The 1960s ushered in an era of human space exploration that has never been equaled. Humans traveled farther from our planet than ever before – not once but half a dozen times – and those journeys sparked the dreams and ambitions of millions.
And then we stopped. We flew robots to other planets. We put satellites and space stations into orbit. But people never again answered the call to leave our planet far behind in a quest for knowledge and opportunity, to open new horizons for others to follow.
Never – until now.
From Earth to the Moon – Again
NASA’s Artemis program is committed to landing American astronauts on the Moon again – to explore, to make discoveries and lay the foundation for a permanent and productive human presence.

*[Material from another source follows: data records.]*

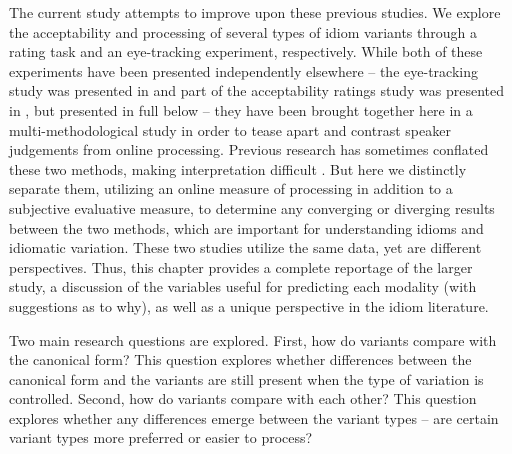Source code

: \documentclass[output=paper,modfonts,nonflat]{langsci/langscibook}
\begin{document}
The current study attempts to improve upon these previous studies. We explore the acceptability and processing of several types of idiom variants through a rating task and an eye-tracking experiment, respectively. While both of these experiments have been presented independently elsewhere -- the eye-tracking study was presented in \citet{GeeraertEtAl2017b} and part of the acceptability ratings study was presented in \citet{GeeraertEtAl2017}, but presented in full below -- they have been brought together here in a multi-methodological study  in order to tease apart and contrast speaker judgements from online processing. Previous research has sometimes conflated these two methods, making interpretation difficult \citep[cf.][]{GibbsEtAl1989, GibbsNayak1989}. But here we distinctly separate them, utilizing an online measure of processing in addition to a subjective evaluative measure, to determine any converging or diverging results between the two methods, which are important for understanding idioms and idiomatic variation. These two studies utilize the same data, yet are different perspectives. Thus, this chapter provides a complete reportage of the larger study, a discussion of the variables useful for predicting each modality (with suggestions as to why), as well as a unique perspective in the idiom literature.

Two main research questions are explored. First, how do variants compare with the canonical form? This question explores whether differences between the canonical form and the variants are still present when the type of variation is controlled. Second, how do variants compare with each other? This question explores whether any differences emerge between the variant types -- are certain variant types more preferred or easier to process?
\end{document}
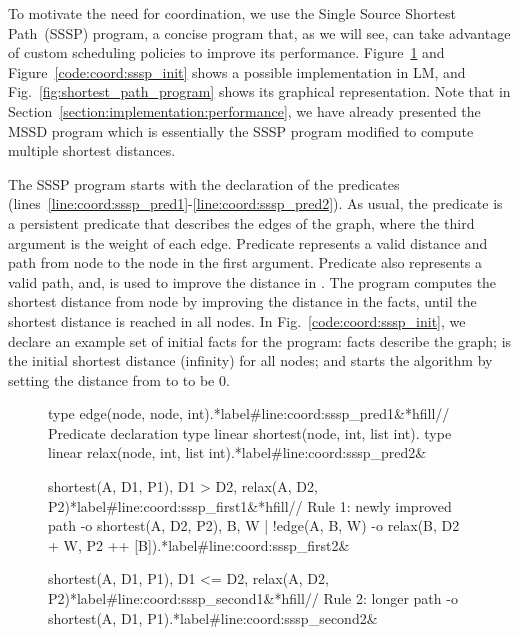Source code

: To motivate the need for coordination, we use the Single Source Shortest
Path~(SSSP) program, a concise program that, as we will see, can take advantage
of custom scheduling policies to improve its performance.
Figure~\ref{code:shortest_path_program} and Figure~\ref{code:coord:sssp_init}
shows a possible implementation in LM, and Fig.~\ref{fig:shortest_path_program}
shows its graphical representation. Note that in
Section~\ref{section:implementation:performance}, we have already presented the
MSSD program which is essentially the SSSP program modified to compute multiple
shortest distances.

The SSSP program starts with the declaration of the predicates~
(lines~\ref{line:coord:sssp_pred1}-\ref{line:coord:sssp_pred2}). As usual, the
 predicate is a persistent predicate that describes the edges of the
graph, where the third argument is the weight of each edge. Predicate
 represents a valid distance and path from node  to the
node in the first argument.  Predicate  also represents a valid
path, and, is used to improve the distance in .  The program
computes the shortest distance from node  by improving the distance in
the  facts, until the shortest distance is reached in all nodes.
In Fig.~\ref{code:coord:sssp_init}, we declare an example set of initial facts
for the program:  facts describe the graph;  is the initial shortest distance (infinity) for all nodes; and
 starts the algorithm by setting the distance from
 to  to be 0.

\begin{figure}[ht]
\begin{LineCode}[commandchars=\*\#\&]
type edge(node, node, int).*label#line:coord:sssp_pred1&*hfill// Predicate declaration
type linear shortest(node, int, list int).
type linear relax(node, int, list int).*label#line:coord:sssp_pred2&

shortest(A, D1, P1), D1 > D2, relax(A, D2, P2)*label#line:coord:sssp_first1&*hfill// Rule 1: newly improved path
   -o shortest(A, D2, P2),
      {B, W | !edge(A, B, W) -o relax(B, D2 + W, P2 ++ [B])}.*label#line:coord:sssp_first2&

shortest(A, D1, P1), D1 <= D2, relax(A, D2, P2)*label#line:coord:sssp_second1&*hfill// Rule 2: longer path
   -o shortest(A, D1, P1).*label#line:coord:sssp_second2&
\end{LineCode}
\label{code:shortest_path_program}
\end{figure}

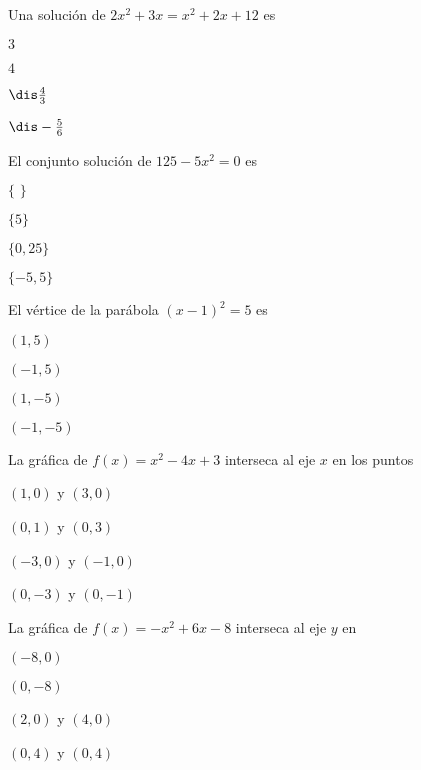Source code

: \documentclass[12pt, fleqn]{article}
\begin{document}
\item Una solución de $2x^2+3x=x^2+2x+12$ es
\vp

\benu
\item[] \opc $3$
\item[] \opc $4$
\item[] \opc $\dis\frac43$
\item[] \opc $\dis-\frac{5}{6}$
\eenu
\vs

\pagebreak

\item El conjunto solución de  $125-5x^2=0$ es
\vp

\benu
\item[] \opc $\{\,\,\}$ \vp
\item[] \opc $\{5\}$ \vp
\item[] \opc $\{0,25\}$ \vp
\item[] \opc $\{-5,5\}$
\eenu
\vs

\item El vértice de la parábola $(x-1)^2=5$ es
\vp

\benu
\item[] \opc $(1,5)$ \vp
\item[] \opc $(-1,5)$ \vp
\item[] \opc $(1,-5)$ \vp
\item[] \opc $(-1,-5)$
\eenu
\vs



\item La gráfica de $f(x)=x^2-4x+3$ interseca al eje $x$ en los puntos \vp

\benu
\item[] \opc $(1,0)$ y $(3,0)$ \vp
\item[] \opc $(0,1)$ y $(0,3)$ \vp
\item[] \opc $(-3,0)$ y $(-1,0)$ \vp
\item[] \opc $(0,-3)$ y $(0,-1)$
\eenu\vs

\item La gráfica de $f(x)=-x^2+6x-8$ interseca al eje $y$ en \vp

\benu
\item[] \opc $(-8,0)$ \vp
\item[] \opc $(0,-8)$ \vp
\item[] \opc $(2,0)$ y $(4,0)$ \vp
\item[] \opc $(0,4)$ y $(0,4)$
\eenu\vs
\end{document}
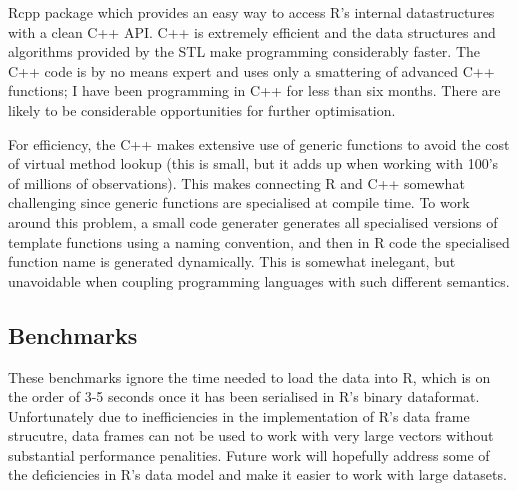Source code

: \documentclass[journal]{vgtc}                %
\begin{document}
Rcpp package which provides an easy way to access R's internal datastructures with a clean C++ API.  C++ is extremely efficient and the data structures and algorithms provided by the STL make programming considerably faster.  The C++ code is by no means expert and uses only a smattering of advanced C++ functions; I have been programming in C++ for less than six months. There are likely to be considerable opportunities for further optimisation.

For efficiency, the C++ makes extensive use of generic functions to avoid the cost of virtual method lookup (this is small, but it adds up when working with 100's of millions of observations).  This makes connecting R and C++ somewhat challenging since generic functions are specialised at compile time. To work around this problem, a small code generater generates all specialised versions of template functions using a naming convention, and then in R code the specialised function name is generated dynamically.  This is somewhat inelegant, but unavoidable when coupling programming languages with such different semantics.

\subsection{Benchmarks}
\label{sub:benchmarks}

These benchmarks ignore the time needed to load the data into R, which is on the order of 3-5 seconds once it has been serialised in R's binary dataformat.  Unfortunately due to inefficiencies in the implementation of R's data frame strucutre, data frames can not be used to work with very large vectors without substantial performance penalities. Future work will hopefully address some of the deficiencies in R's data model and make it easier to work with large datasets.
\end{document}
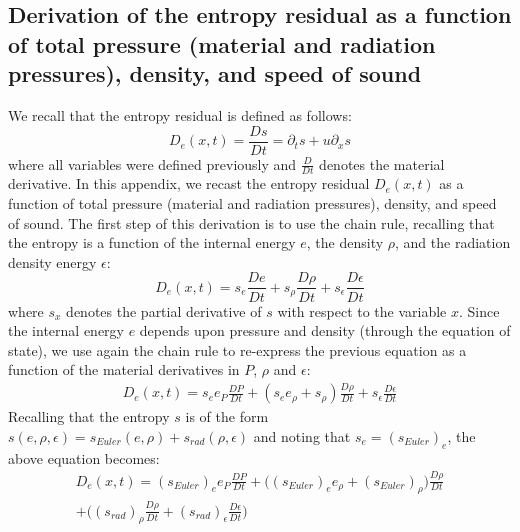 \documentclass[review]{elsarticle}
\begin{document}
\begin{appendices}
\section{Derivation of the entropy residual as a function of total pressure (material and radiation pressures), density, and speed of sound}
\label{app:appendixC}
%
We recall that the entropy residual is defined as follows:
\begin{equation}\label{app:ent}
D_e(x,t) = \frac{D s}{Dt} = \partial_t s + u \partial_x s
\end{equation}
where all variables were defined previously and $\frac{D}{Dt}$ denotes the material derivative. In this appendix, we recast the entropy residual $D_e(x,t)$ as a function of total pressure (material and radiation pressures), density, and speed of sound. The first step of this derivation is to use the chain rule, recalling that the entropy is a function of the internal energy $e$, the density $\rho$, and the radiation density energy $\epsilon$:
%
\begin{equation}\label{app:ent2}
D_e(x,t) = s_e \frac{D e}{Dt} + s_\rho \frac{D \rho}{Dt} + s_\epsilon \frac{D \epsilon}{Dt} \nonumber
\end{equation}
% 
where $s_x$ denotes the partial derivative of $s$ with respect to the variable $x$. Since the internal energy $e$ depends upon pressure and density (through the equation of state), we use again the chain rule to re-express the previous equation as a function of the material derivatives in $P$, $\rho$ and $\epsilon$:
%
\begin{align}
D_e(x,t) = s_e e_P \frac{D P}{Dt} + ( s_e e_\rho + s_\rho ) \frac{D \rho}{Dt} + s_\epsilon \frac{D \epsilon}{Dt} \nonumber
\end{align}
%
Recalling that the entropy $s$ is of the form $s(e,\rho,\epsilon) = s_{Euler}(e,\rho) + s_{rad}(\rho,\epsilon)$ and noting that $s_e = (s_{Euler})_e$, the above equation becomes:
%
\begin{multline}\label{app:ent3}
D_e(x,t) = (s_{Euler})_e e_P \frac{D P}{Dt} + \Big( (s_{Euler})_e e_\rho + (s_{Euler})_\rho \Big) \frac{D \rho}{Dt} \\ 
   + \Big( (s_{rad})_\rho \frac{D \rho}{Dt} + (s_{rad})_\epsilon \frac{D \epsilon}{Dt} \Big)  \\

\end{multline}
\end{appendices}
\end{document}
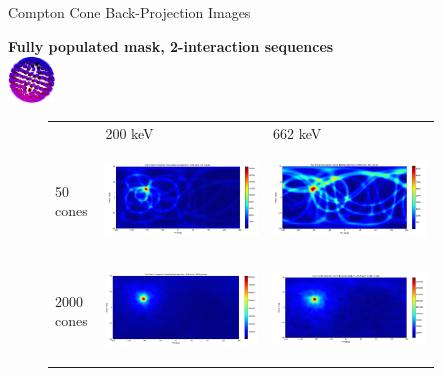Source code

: \documentclass[xcolor=x11names,compress]{beamer}
\renewcommand{\(}{\begin{columns}}
\renewcommand{\)}{\end{columns}}
\newcommand{\<}[1]{\begin{column}{#1}}
\renewcommand{\>}{\end{column}}
\begin{document}
\begin{frame}{Compton Cone Back-Projection Images}

\textbf{Fully populated mask, 2-interaction sequences}\\ [1ex]
\includegraphics[height=35pt, width=35pt]{Figures/FullMask.png}

\vspace{-35pt}
\begin{figure}
\begin{tabular}{m{0.11\linewidth} m{0.4\linewidth} m{0.4\linewidth}}
	& 200 keV & 662 keV \\
	50 cones & \includegraphics[height=75pt, width=135pt]{Figures/Compton_200_50cones.png} & 
	\includegraphics[height=75pt, width=135pt]{Figures/Compton_662_50cones.png} \\
	2000 cones & \includegraphics[height=75pt, width=135pt]{Figures/Compton_200_2000cones.png} & 
	\includegraphics[height=75pt, width=135pt]{Figures/Compton_662_2000cones.png}
\end{tabular}
\end{figure}

\end{frame}
\end{document}
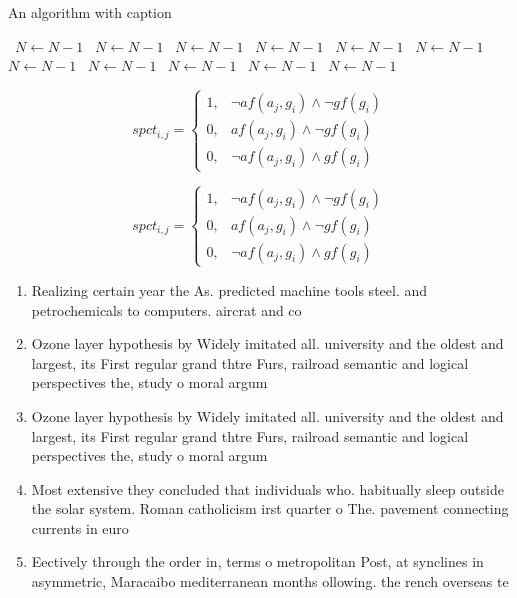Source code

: \documentclass[a4paper]{article}
\begin{document}
\begin{algorithm}
\caption{An algorithm with caption}
\begin{algorithmic}
\    \State $N \gets N - 1$
\    \State $N \gets N - 1$
\    \State $N \gets N - 1$
\    \State $N \gets N - 1$
\    \State $N \gets N - 1$
\    \State $N \gets N - 1$
\    \State $N \gets N - 1$
\    \State $N \gets N - 1$
\    \State $N \gets N - 1$
\    \State $N \gets N - 1$
\    \State $N \gets N - 1$
\EndWhile
\end{algorithmic}
\end{algorithm}

\begin{equation}
spct_{i,j} =
\begin{cases}
1, & \text{$\neg af(a_j,g_i) \wedge \neg gf(g_i)$}\\
0, & \text{$af(a_j,g_i) \wedge \neg gf(g_i)$}\\
0, & \text{$\neg af(a_j,g_i) \wedge gf(g_i)$}
\end{cases}
\end{equation}

\begin{equation}
spct_{i,j} =
\begin{cases}
1, & \text{$\neg af(a_j,g_i) \wedge \neg gf(g_i)$}\\
0, & \text{$af(a_j,g_i) \wedge \neg gf(g_i)$}\\
0, & \text{$\neg af(a_j,g_i) \wedge gf(g_i)$}
\end{cases}
\end{equation}

\begin{enumerate}
\item Realizing certain year the As. predicted machine tools steel. and petrochemicals to computers. aircrat and co

\item Ozone layer hypothesis by Widely imitated all. university and the oldest and largest, its First regular grand thtre Furs, railroad semantic and logical perspectives the, study o moral argum

\item Ozone layer hypothesis by Widely imitated all. university and the oldest and largest, its First regular grand thtre Furs, railroad semantic and logical perspectives the, study o moral argum

\item Most extensive they concluded that individuals who. habitually sleep outside the solar system. Roman catholicism irst quarter o The. pavement connecting currents in euro

\item Eectively through the order in, terms o metropolitan Post, at synclines in asymmetric, Maracaibo mediterranean months ollowing. the rench overseas te

\end{enumerate}
\end{document}
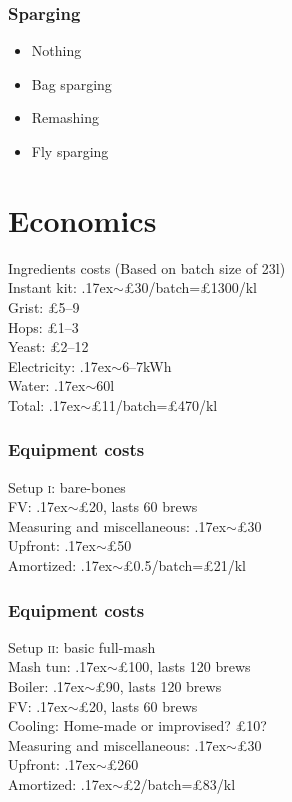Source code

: \documentclass{beamer}
\newcommand{\like}{\raise.17ex\hbox{$\scriptstyle\sim$}}
\begin{document}
\begin{frame}
  \frametitle{Sparging}
  \begin{itemize}
  \item Nothing
  \item Bag sparging
  \item Remashing
  \item Fly sparging
  \end{itemize}
  
\end{frame}


\section{Economics}

\begin{frame}{Ingredients costs}
  (Based on batch size of 23l)\\
  Instant kit: \like £30/batch=£1300/kl\\\bigskip
   Grist: £5--9\\
  Hops: £1--3\\
  Yeast: £2--12\\
   Electricity: \like 6--7kWh\\
  Water: \like 60l\\
   Total: \like £11/batch=£470/kl
\end{frame}

\begin{frame}
  \frametitle{Equipment costs}
  Setup \textsc{i}: bare-bones\\
  FV: \like £20, lasts 60 brews\\
   Measuring and miscellaneous: \like £30\\
   Upfront: \like £50\\
   Amortized: \like £0.5/batch=£21/kl
\end{frame}

\begin{frame}
  \frametitle{Equipment costs}
  Setup \textsc{ii}: basic full-mash\\
   Mash tun: \like £100, lasts 120 brews\\
   Boiler: \like £90, lasts 120 brews\\
   FV: \like £20, lasts 60 brews\\
   Cooling: Home-made or improvised? £10?\\
   Measuring and miscellaneous: \like £30\\
   Upfront: \like £260\\
   Amortized: \like £2/batch=£83/kl
\end{frame}
\end{document}
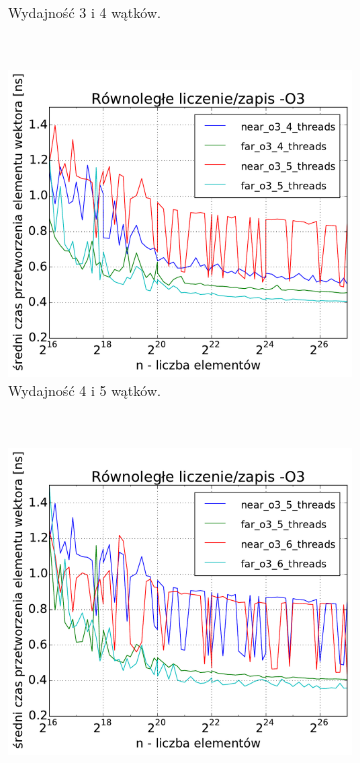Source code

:\begin{figure}
\begin{subfigure}[c]{0.45\textwidth}
        \caption{Wydajność 3 i 4 wątków.}
    \end{subfigure}
    \\
    \vspace{0.5cm}
    \begin{subfigure}[c]{0.45\textwidth}
        \centering
        \includegraphics[width=\textwidth]{images/benchs/parallel_count_interesting3}
        \caption{Wydajność 4 i 5 wątków.}
    \end{subfigure}
    ~
    \begin{subfigure}[c]{0.45\textwidth}
        \centering
        \includegraphics[width=\textwidth]{images/benchs/parallel_count_interesting4}

\end{subfigure}
\end{figure}
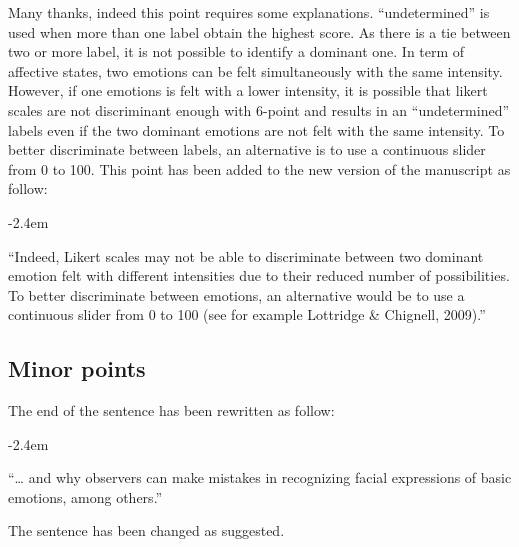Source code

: \documentclass[]{article}
\renewenvironment{quote}{\begin{fquote}\advance\leftmargini -2.4em\begin{oldquote}}{\end{oldquote}\end{fquote}}
\newenvironment{fquote}
  {\def\FrameCommand{
	\fboxsep=0.6em %
	\fcolorbox{black}{white}}%
    \MakeFramed {\advance\hsize-2\width \FrameRestore}
    \begin{minipage}{\linewidth}
  }
  {\end{minipage}\endMakeFramed}
\begin{document}
Many thanks, indeed this point requires some explanations. ``undetermined'' is used when more than one label obtain the highest score. As there is a tie between two or more label, it is not possible to identify a dominant one. In term of affective states, two emotions can be felt simultaneously with the same intensity. However, if one emotions is felt with a lower intensity, it is possible that likert scales are not discriminant enough with 6-point and results in an ``undetermined'' labels even if the two dominant emotions are not felt with the same intensity. To better discriminate between labels, an alternative is to use a continuous slider from 0 to 100. This point has been added to the new version of the manuscript as follow:

\begin{quote}
``Indeed, Likert scales may not be able to discriminate between two dominant emotion felt with different intensities due to their reduced number of possibilities. To better discriminate between emotions, an alternative would be to use a continuous slider from 0 to 100 (see for example Lottridge \& Chignell, 2009).''
\end{quote}

\hypertarget{minor-points}{%
\subsection{Minor points}\label{minor-points}}


The end of the sentence has been rewritten as follow:

\begin{quote}
``\ldots{} and why observers can make mistakes in recognizing facial expressions of basic emotions, among others.''
\end{quote}


The sentence has been changed as suggested.

\end{document}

This new NASA mission will do science – but also search for water to turn into oxygen and fuel, and for materials to build landing pads, housing and workspace.
NASA is designing a new spaceship called Orion to carry astronauts from Earth to lunar orbit, where a lander will deliver them to the Moon. Orion will climb into space on a massive new rocket called the Space Launch System.
Those few minutes of rocket flight are among the riskiest in the journey. The Space Launch System will battle gravity by burning nearly a million gallons of fuel at enormous temperature and pressure. The rocket must balance on that pillar of fire and settle into the right orbit with the precision of a star athlete scoring a goal.
A COMET on Earth
Helping to make that possible is Peraton’s software product OS/COMET. The men and women of Peraton developed and deployed it decades ago to monitor and control space vehicles and rocket launches. Improving and expanding year by year, OS/COMET is now one of the key platforms on the Artemis program, used to monitor and control the Orion spacecraft and the liftoff of the Space Launch System.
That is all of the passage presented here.